Your the problem, not them, work and have some patience.
Save up money and prepare for the currency's inflation.
They create more jobs to aid in economic stimulation. 
I am here to tell you that your worth transcends a dollar sign. 
You can do anything you want if you just use your mind. 
Violence is not the answer to destroying this system.
Resisting and non-compliance is what will get them. 
They tax us to fund wars and genocide around the world. 
The truth is that every dollar you pay in taxes can be used to kill little boys and girls. 
But it is out of sight out of mind for most of the people.
Always hoping somebody else will come and destroy this evil.
But this is a fallacy, simply a reaction to fear.
We must stand up if change is to appear.
We are representatives of God on this Earth.
And we must decide our very own worth.
Prison is the threat hanging over everyone's head.
And some even say they would rather be dead.
If you don't comply you could be facing a gun.
And when those steel doors shut behind you it will seem as though the system has won.
I can say that I have been there for a total of 6 years.
A lot of my life spent in oppression and tears.
The things that I've done I cannot say I'm proud of.
But I am grateful for the experiences and where they came out of.
I've felt the cold steel of cuffs as my freedom was taken away. 
I've been in places where I could not see the light of day. 
But it was in these places that I found Inner Light. 
I vowed to stand tall and always to fight. 
I studied every major religion, even practiced a few.
I prayed in mosques and sat in the pews. The god religion teaches always seemed so distant. 
But once I looked within the connection was instant. 

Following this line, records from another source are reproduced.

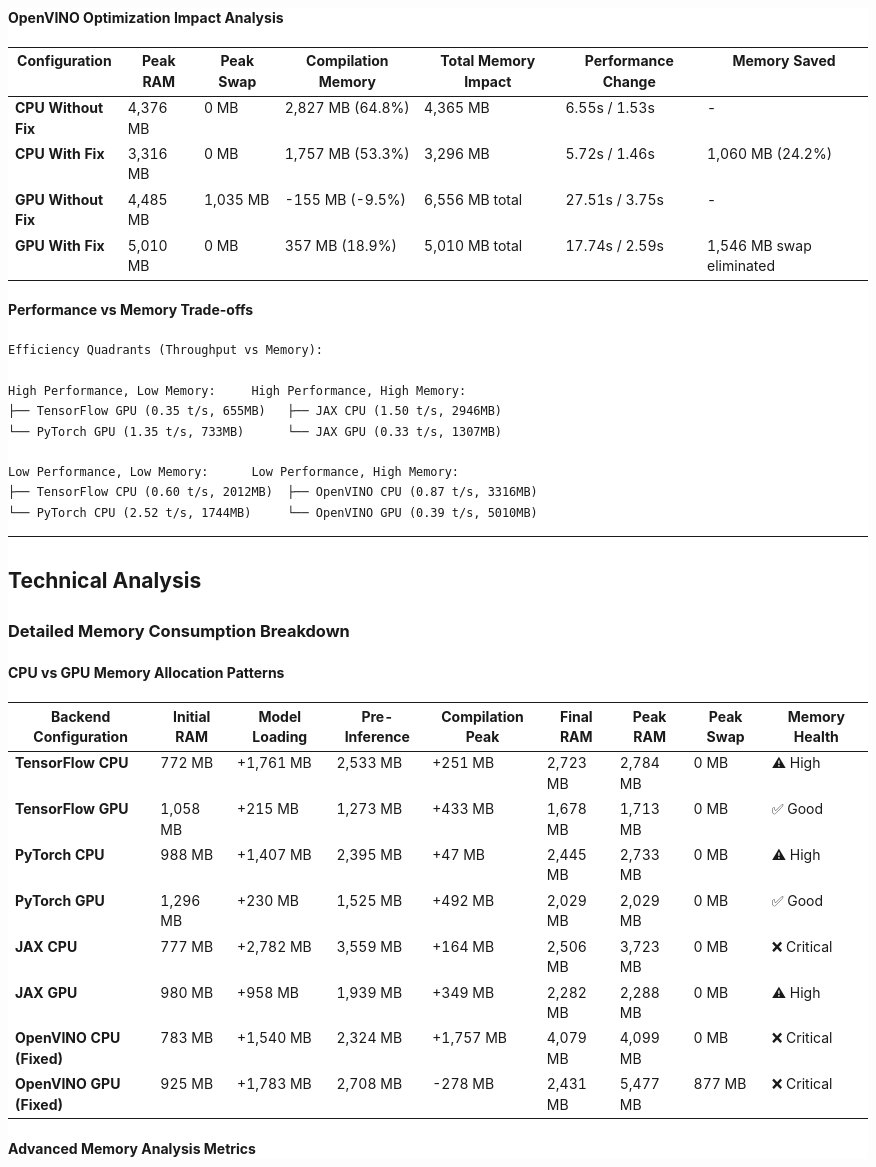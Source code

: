 #### OpenVINO Optimization Impact Analysis

| Configuration | Peak RAM | Peak Swap | Compilation Memory | Total Memory Impact | Performance Change | Memory Saved |
|---------------|----------|-----------|-------------------|---------------------|-------------------|--------------|
| **CPU Without Fix** | 4,376 MB | 0 MB | 2,827 MB (64.8%) | 4,365 MB | 6.55s / 1.53s | - |
| **CPU With Fix** | 3,316 MB | 0 MB | 1,757 MB (53.3%) | 3,296 MB | 5.72s / 1.46s | 1,060 MB (24.2%) |
| **GPU Without Fix** | 4,485 MB | 1,035 MB | -155 MB (-9.5%) | 6,556 MB total | 27.51s / 3.75s | - |
| **GPU With Fix** | 5,010 MB | 0 MB | 357 MB (18.9%) | 5,010 MB total | 17.74s / 2.59s | 1,546 MB swap eliminated |

#### Performance vs Memory Trade-offs

```
Efficiency Quadrants (Throughput vs Memory):

High Performance, Low Memory:     High Performance, High Memory:
├── TensorFlow GPU (0.35 t/s, 655MB)   ├── JAX CPU (1.50 t/s, 2946MB)
└── PyTorch GPU (1.35 t/s, 733MB)      └── JAX GPU (0.33 t/s, 1307MB)

Low Performance, Low Memory:      Low Performance, High Memory:
├── TensorFlow CPU (0.60 t/s, 2012MB)  ├── OpenVINO CPU (0.87 t/s, 3316MB)
└── PyTorch CPU (2.52 t/s, 1744MB)     └── OpenVINO GPU (0.39 t/s, 5010MB)
```

---

## Technical Analysis

### Detailed Memory Consumption Breakdown

#### CPU vs GPU Memory Allocation Patterns

| Backend Configuration | Initial RAM | Model Loading | Pre-Inference | Compilation Peak | Final RAM | Peak RAM | Peak Swap | Memory Health |
|----------------------|-------------|---------------|---------------|------------------|-----------|----------|-----------|---------------|
| **TensorFlow CPU** | 772 MB | +1,761 MB | 2,533 MB | +251 MB | 2,723 MB | 2,784 MB | 0 MB | ⚠️ High |
| **TensorFlow GPU** | 1,058 MB | +215 MB | 1,273 MB | +433 MB | 1,678 MB | 1,713 MB | 0 MB | ✅ Good |
| **PyTorch CPU** | 988 MB | +1,407 MB | 2,395 MB | +47 MB | 2,445 MB | 2,733 MB | 0 MB | ⚠️ High |
| **PyTorch GPU** | 1,296 MB | +230 MB | 1,525 MB | +492 MB | 2,029 MB | 2,029 MB | 0 MB | ✅ Good |
| **JAX CPU** | 777 MB | +2,782 MB | 3,559 MB | +164 MB | 2,506 MB | 3,723 MB | 0 MB | ❌ Critical |
| **JAX GPU** | 980 MB | +958 MB | 1,939 MB | +349 MB | 2,282 MB | 2,288 MB | 0 MB | ⚠️ High |
| **OpenVINO CPU (Fixed)** | 783 MB | +1,540 MB | 2,324 MB | +1,757 MB | 4,079 MB | 4,099 MB | 0 MB | ❌ Critical |
| **OpenVINO GPU (Fixed)** | 925 MB | +1,783 MB | 2,708 MB | -278 MB | 2,431 MB | 5,477 MB | 877 MB | ❌ Critical |

#### Advanced Memory Analysis Metrics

Enough about religion, philosophy, and the like. 
I'm simply trying to motivate you to stand up and fight. 
Reform will not solve the problems at hand, 
Revolution is needed for the change we demand. 
We can recreate this world if we just stand together, 
we can protect each other no matter the weather. 
Unity is key in a system of Separation, 
we must face the enemy regardless of condemnation. 
Democracy is broken in the age of the internet.
Where our opinions are swayed based on who pays the biggest reps. 
Let me explain this a bit without Poetics. If the Democratic party, for example, pays x amount of TV networks to propagate their agenda then you will subconsciously decide that Democrats are the answer before the election even occurs. It is all about who gets the most air time. The two party system is broken. It simply does not work. It is all about psychology. Your real opinions do not matter. What would you want to do if money was no object? If you did not have to work? We can create a different world, but we must come together. If you disagree, let's talk. If you agree, let's talk. Please share this. We the people have the power. Let's utilize it.


----------



## TheWindAndRain (Jun 30, 2017)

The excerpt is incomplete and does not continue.